There are many books on the environment, as you will see if you scan the shelves of bookshops like Kinokuniya, Abbeys or the Botanic Gardens. Many are well written too, vividly conveying an author's enthusiasm and love of nature though usually with guarded warnings about the future. But I stumbled on one recently that's exceptional. Written by Tony Juniper, long time campaign head and rainforest guru for Friends of the Earth and currently of WWF, it covers a vast spread of information on this precious global asset.
Juniper describes and highlights the enormous diversity of flora and fauna in rainforests both tropical and temperate, of which many people are already aware of course, but what I found compelling were the insights into the negative effects of clearing of rainforest on the mistaken philosophy that rainforest stands in the way of progress. This has effects not only on diversity but also on climate. He highlights research on the cyclical relationship of transpiration and rainfall, pointing to the enormous surface area of foliage available for evaporation – far more than if the same area were covered by water. He also, alarmingly, points to increasing drought in cleared land, and in agricultural land, savanna, and semi desert up to thousands of kilometres from retreating forests. (And yet we still allow tree clearing in this drought-ridden country?)
The diversity of course includes the traditional inhabitants, dismissed as of little consequence or an obstacle by European settlers and governments, from Theodore Roosevelt's ‘tenantless wilderness’ to our very own terra nullius. The chapter on the Amazon Basin is particularly illuminating because it highlights how the original people farmed the fertile flood plains, not by wholesale clearing but by retaining the canopy trees because they protect and enhance the soil and its moisture and fertility. Rainforest crops like cocoa and coffee grow best in protected settings. Wholesale clearing to plant oil palms and soya beans however is already having alarming consequences. (I rummaged through the pantry and fridge to see if we had anything containing palm oil to chuck; and then what about soya products?)

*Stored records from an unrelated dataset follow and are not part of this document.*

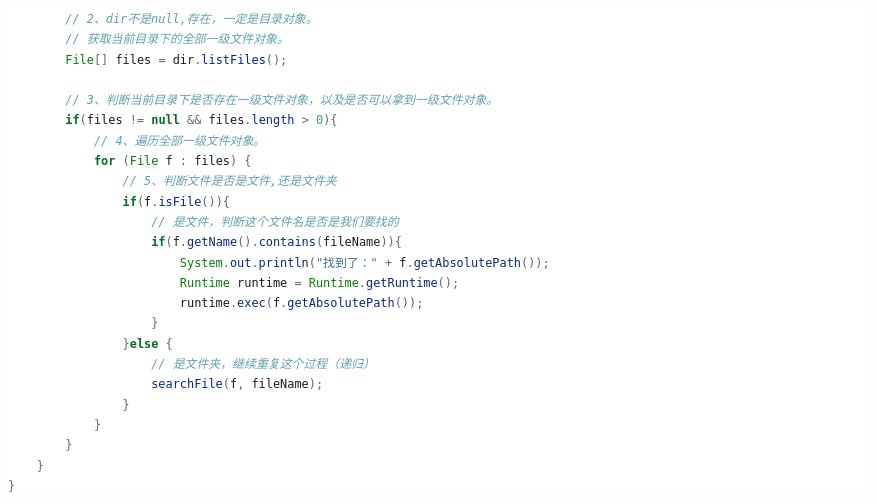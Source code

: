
 ```java
        // 2、dir不是null,存在，一定是目录对象。
        // 获取当前目录下的全部一级文件对象。
        File[] files = dir.listFiles();

        // 3、判断当前目录下是否存在一级文件对象，以及是否可以拿到一级文件对象。
        if(files != null && files.length > 0){
            // 4、遍历全部一级文件对象。
            for (File f : files) {
                // 5、判断文件是否是文件,还是文件夹
                if(f.isFile()){
                    // 是文件，判断这个文件名是否是我们要找的
                    if(f.getName().contains(fileName)){
                        System.out.println("找到了：" + f.getAbsolutePath());
                        Runtime runtime = Runtime.getRuntime();
                        runtime.exec(f.getAbsolutePath());
                    }
                }else {
                    // 是文件夹，继续重复这个过程（递归）
                    searchFile(f, fileName);
                }
            }
        }
    }
}
```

Tony Juniper is a veteran and very effective environmental campaigner and appears to have sufficient people skills to get opposing factions onside, despite being arrested and marched off at gunpoint in Davos. This includes both big business, politicians and land managers, including indigenous ones, and there is hope for the future beginning to dawn, but a lot more progress needs to be made, and soon!
This book is a must-read for politicians and land managers, especially many of the former! Oh, and Prince Charles gets a guernsey for his forest support – a good choice for future king I think!
Rainforest: Dispatches from Earth's most Vital Frontlines by Tony Juniper, Profile Books, London, 2018, 448 pp
John Martyn reckons this is the best environmental book he has ever read!